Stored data
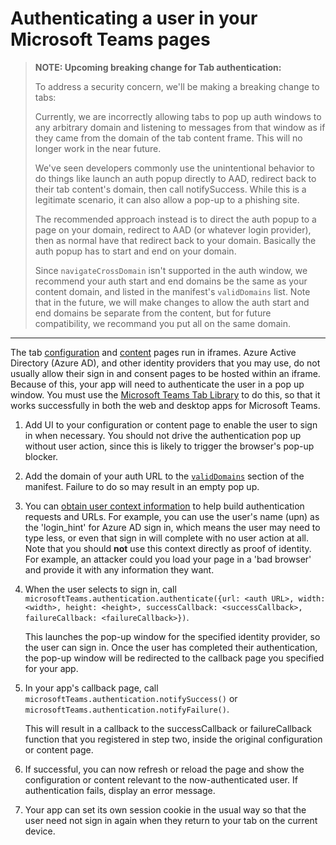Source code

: # Authenticating a user in your Microsoft Teams pages

>**NOTE: Upcoming breaking change for Tab authentication:**
>
> To address a security concern, we'll be making a breaking change to tabs:
>
>Currently, we are incorrectly allowing tabs to pop up auth windows to any arbitrary domain and listening to messages from that window as if they came from the domain of the tab content frame. This will no longer work in the near future.
> 
>We've seen developers commonly use the unintentional behavior to do things like launch an auth popup directly to AAD, redirect back to their tab content's domain, then call notifySuccess. While this is a legitimate scenario, it can also allow a pop-up to a phishing site.
> 
>The recommended approach instead is to direct the auth popup to a page on your domain, redirect to AAD (or whatever login provider), then as normal have that redirect back to your domain. Basically the auth popup has to start and end on your domain.
>
>Since `navigateCrossDomain` isn't supported in the auth window, we recommend your auth start and end domains be the same as your content domain, and listed in the manifest's `validDomains` list.  Note that in the future, we will make changes to allow the auth start and end domains be separate from the content, but for future compatibility, we recommand you put all on the same domain.


---



The tab [configuration](createconfigpage.md) and [content](createcontentpage.md) pages run in iframes.  Azure Active Directory (Azure AD), and other identity providers that you may use, do not usually allow their sign in and consent pages to be hosted within an iframe.  Because of this, your app will need to authenticate the user in a pop up window.  You must use the [Microsoft Teams Tab Library](jslibrary.md) to do this, so that it works successfully in both the web and desktop apps for Microsoft Teams.  

1. Add UI to your configuration or content page to enable the user to sign in when necessary.  You should not drive the authentication pop up without user action, since this is likely to trigger the browser's pop-up blocker.
2. Add the domain of your auth URL to the [`validDomains`](schema.md#validdomains) section of the manifest.  Failure to do so may result in an empty pop up.
3. You can [obtain user context information](getusercontext.md) to help build authentication requests and URLs.  For example, you can use the user's name (upn) as the 'login_hint' for Azure AD sign in, which means the user may need to type less, or even that sign in will complete with no user action at all.  Note that you should **not** use this context directly as proof of identity. For example, an attacker could you load your page in a 'bad browser' and provide it with any information they want.

4. When the user selects to sign in, call `microsoftTeams.authentication.authenticate({url: <auth URL>, width: <width>, height: <height>, successCallback: <successCallback>, failureCallback: <failureCallback>})`.
	
	This launches the pop-up window for the specified identity provider, so the user can sign in. Once the user has completed their authentication, the pop-up window will be redirected to the callback page you specified for your app. 
5. In your app's callback page, call `microsoftTeams.authentication.notifySuccess()` or `microsoftTeams.authentication.notifyFailure()`.
	
	This will result in a callback to the successCallback or failureCallback function that you registered in step two, inside the original configuration or content page.  
6. If successful, you can now refresh or reload the page and show the configuration or content relevant to the now-authenticated user. If authentication fails, display an error message.
7. Your app can set its own session cookie in the usual way so that the user need not sign in again when they return to your tab on the current device.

Exercise brief: Leaving aside the images, write out every entry above exactly.

The completed task:
Source code

: # Authenticating a user in your Microsoft Teams pages

>**NOTE: Upcoming breaking change for Tab authentication:**
>
> To address a security concern, we'll be making a breaking change to tabs:
>
>Currently, we are incorrectly allowing tabs to pop up auth windows to any arbitrary domain and listening to messages from that window as if they came from the domain of the tab content frame. This will no longer work in the near future.
> 
>We've seen developers commonly use the unintentional behavior to do things like launch an auth popup directly to AAD, redirect back to their tab content's domain, then call notifySuccess. While this is a legitimate scenario, it can also allow a pop-up to a phishing site.
> 
>The recommended approach instead is to direct the auth popup to a page on your domain, redirect to AAD (or whatever login provider), then as normal have that redirect back to your domain. Basically the auth popup has to start and end on your domain.
>
>Since `navigateCrossDomain` isn't supported in the auth window, we recommend your auth start and end domains be the same as your content domain, and listed in the manifest's `validDomains` list.  Note that in the future, we will make changes to allow the auth start and end domains be separate from the content, but for future compatibility, we recommand you put all on the same domain.


---



The tab [configuration](createconfigpage.md) and [content](createcontentpage.md) pages run in iframes.  Azure Active Directory (Azure AD), and other identity providers that you may use, do not usually allow their sign in and consent pages to be hosted within an iframe.  Because of this, your app will need to authenticate the user in a pop up window.  You must use the [Microsoft Teams Tab Library](jslibrary.md) to do this, so that it works successfully in both the web and desktop apps for Microsoft Teams.  

1. Add UI to your configuration or content page to enable the user to sign in when necessary.  You should not drive the authentication pop up without user action, since this is likely to trigger the browser's pop-up blocker.
2. Add the domain of your auth URL to the [`validDomains`](schema.md#validdomains) section of the manifest.  Failure to do so may result in an empty pop up.
3. You can [obtain user context information](getusercontext.md) to help build authentication requests and URLs.  For example, you can use the user's name (upn) as the 'login_hint' for Azure AD sign in, which means the user may need to type less, or even that sign in will complete with no user action at all.  Note that you should **not** use this context directly as proof of identity. For example, an attacker could you load your page in a 'bad browser' and provide it with any information they want.

4. When the user selects to sign in, call `microsoftTeams.authentication.authenticate({url: <auth URL>, width: <width>, height: <height>, successCallback: <successCallback>, failureCallback: <failureCallback>})`.
	
	This launches the pop-up window for the specified identity provider, so the user can sign in. Once the user has completed their authentication, the pop-up window will be redirected to the callback page you specified for your app. 
5. In your app's callback page, call `microsoftTeams.authentication.notifySuccess()` or `microsoftTeams.authentication.notifyFailure()`.
	
	This will result in a callback to the successCallback or failureCallback function that you registered in step two, inside the original configuration or content page.  
6. If successful, you can now refresh or reload the page and show the configuration or content relevant to the now-authenticated user. If authentication fails, display an error message.
7. Your app can set its own session cookie in the usual way so that the user need not sign in again when they return to your tab on the current device.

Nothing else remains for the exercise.